Remember, HICA is leucine that has had the NH2 replaced with an OH. Thankfully, that is not an irreversible process. Transaminase and reaminase enzymes can attached an NH2 in place of the OH, creating leucine. Thus, HICA can also serve as a leucine precursor. Nearly thirty years ago, people with failing kidney function were placed on low-nitrogen diets, but often suffered from relative protein deficiency (protein being the main source of nitrogen in the diet). Patents were acquired relating to the use of keto- and hydroxyl-analogs (metabolites) of amino acids to supplement the protein intake of kidney failure patients. This improved lean mass retention and nitrogen balance for this group of people. Normally, this is not an issue for most, but during catabolic breakdown, the loss of leucine can be more quickly replaced. HICA can also be oxidized to create KIC, possibly providing some the of effects of that agent.
There are questions about where HICA performs its actions. It is taken up by the MCT transporter, so it should be bioavailable orally. Type 2 muscle fibers, or slow-twitch fibers, may take in HICA more readily. This is due to their greater aerobic capacity. Type 2 fibers are packed with mitochondria which use oxygen to create energy. Type 1 or fast-twitch fibers are explosive and burn up pre-made ATP, fatigue, and then create more quickly.
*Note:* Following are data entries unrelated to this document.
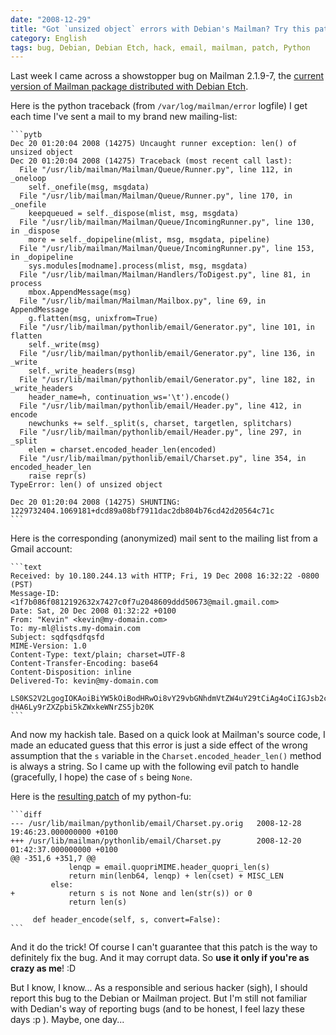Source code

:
 ```yaml
---
date: "2008-12-29"
title: "Got `unsized object` errors with Debian's Mailman? Try this patch!"
category: English
tags: bug, Debian, Debian Etch, hack, email, mailman, patch, Python
---
```


Last week I came across a showstopper bug on Mailman 2.1.9-7, the [current version of Mailman package distributed with Debian Etch](https://packages.debian.org/etch/mailman).

Here is the python traceback (from `/var/log/mailman/error` logfile) I get each time I've sent a mail to my brand new mailing-list:

    ```pytb
    Dec 20 01:20:04 2008 (14275) Uncaught runner exception: len() of unsized object
    Dec 20 01:20:04 2008 (14275) Traceback (most recent call last):
      File "/usr/lib/mailman/Mailman/Queue/Runner.py", line 112, in _oneloop
        self._onefile(msg, msgdata)
      File "/usr/lib/mailman/Mailman/Queue/Runner.py", line 170, in _onefile
        keepqueued = self._dispose(mlist, msg, msgdata)
      File "/usr/lib/mailman/Mailman/Queue/IncomingRunner.py", line 130, in _dispose
        more = self._dopipeline(mlist, msg, msgdata, pipeline)
      File "/usr/lib/mailman/Mailman/Queue/IncomingRunner.py", line 153, in _dopipeline
        sys.modules[modname].process(mlist, msg, msgdata)
      File "/usr/lib/mailman/Mailman/Handlers/ToDigest.py", line 81, in process
        mbox.AppendMessage(msg)
      File "/usr/lib/mailman/Mailman/Mailbox.py", line 69, in AppendMessage
        g.flatten(msg, unixfrom=True)
      File "/usr/lib/mailman/pythonlib/email/Generator.py", line 101, in flatten
        self._write(msg)
      File "/usr/lib/mailman/pythonlib/email/Generator.py", line 136, in _write
        self._write_headers(msg)
      File "/usr/lib/mailman/pythonlib/email/Generator.py", line 182, in _write_headers
        header_name=h, continuation_ws='\t').encode()
      File "/usr/lib/mailman/pythonlib/email/Header.py", line 412, in encode
        newchunks += self._split(s, charset, targetlen, splitchars)
      File "/usr/lib/mailman/pythonlib/email/Header.py", line 297, in _split
        elen = charset.encoded_header_len(encoded)
      File "/usr/lib/mailman/pythonlib/email/Charset.py", line 354, in encoded_header_len
        raise repr(s)
    TypeError: len() of unsized object

    Dec 20 01:20:04 2008 (14275) SHUNTING: 1229732404.1069181+dcd89a08bf7911dac2db804b76cd42d20564c71c
    ```

Here is the corresponding (anonymized) mail sent to the mailing list from a Gmail account:

    ```text
    Received: by 10.180.244.13 with HTTP; Fri, 19 Dec 2008 16:32:22 -0800 (PST)
    Message-ID: <1f7b086f0812192632x7427c0f7u2048609ddd50673@mail.gmail.com>
    Date: Sat, 20 Dec 2008 01:32:22 +0100
    From: "Kevin" <kevin@my-domain.com>
    To: my-ml@lists.my-domain.com
    Subject: sqdfqsdfqsfd
    MIME-Version: 1.0
    Content-Type: text/plain; charset=UTF-8
    Content-Transfer-Encoding: base64
    Content-Disposition: inline
    Delivered-To: kevin@my-domain.com

    LS0KS2V2LgogIOKAoiBiYW5kOiBodHRwOi8vY29vbGNhdmVtZW4uY29tCiAg4oCiIGJsb2c6IGh0
    dHA6Ly9rZXZpbi5kZWxkeWNrZS5jb20K
    ```

And now my hackish tale. Based on a quick look at Mailman's source code, I made an educated guess that this error is just a side effect of the wrong assumption that the `s` variable in the `Charset.encoded_header_len()` method is always a string. So I came up with the following evil patch to handle (gracefully, I hope) the case of `s` being `None`.

Here is the [resulting patch]({attach}mailman-219-7-charset-handling.patch) of my python-fu:

    ```diff
    --- /usr/lib/mailman/pythonlib/email/Charset.py.orig   2008-12-28 19:46:23.000000000 +0100
    +++ /usr/lib/mailman/pythonlib/email/Charset.py        2008-12-20 01:42:37.000000000 +0100
    @@ -351,6 +351,7 @@
                 lenqp = email.quopriMIME.header_quopri_len(s)
                 return min(lenb64, lenqp) + len(cset) + MISC_LEN
             else:
    +            return s is not None and len(str(s)) or 0
                 return len(s)

         def header_encode(self, s, convert=False):
    ```

And it do the trick! Of course I can't guarantee that this patch is the way to definitely fix the bug. And it may corrupt data. So **use it only if you're as crazy as me**! :D

But I know, I know... As a responsible and serious hacker (sigh), I should report this bug to the Debian or Mailman project. But I'm still not familiar with Dedian's way of reporting bugs (and to be honest, I feel lazy these days :p ). Maybe, one day...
What Are the Effects of HICA?
If HICA gets into the muscle cell, it can reduce acid buildup, allowing for longer periods of high-intensity activity before the muscle cell fatigues due to IMP-buildup and decreased acetyl-CoA. Binding ammonia also reduced fatigue and offers a new pool of leucine for muscle repair, and possibly mTOR activation. In the bloodstream, clearing the circulation of waste products (lactate and ammonia) slows the progression of fatigue.
As to how HICA may increase lean mass, it appears to be a function of maintaining the muscle cell in a functioning state by neutralizing the waste products created during high-intensity exercise, and keeping cellular energetic mechanisms functioning during recovery. Also, providing a reserve pool of leucine is always beneficial. HICA is likely short-lived in the body, so it would be best taken 20 minutes prior to a workout.
HICA is a metabolite of leucine, via KIC. However, leucine supplementation does not elevate blood levels of HICA. Therefore, HICA supplementation is necessary to achieve efficacious levels in muscles.
HICA binds H+ (acid) which builds up in the muscle cell as work exceeds the aerobic threshold (e.g. high-intensity lifting, sprinting).
HICA binds ammonia (NH4+) which builds up in the blood and creates fatigue.
HICA can be reaminated, providing a pool of leucine for post-workout recovery and cell-signaling.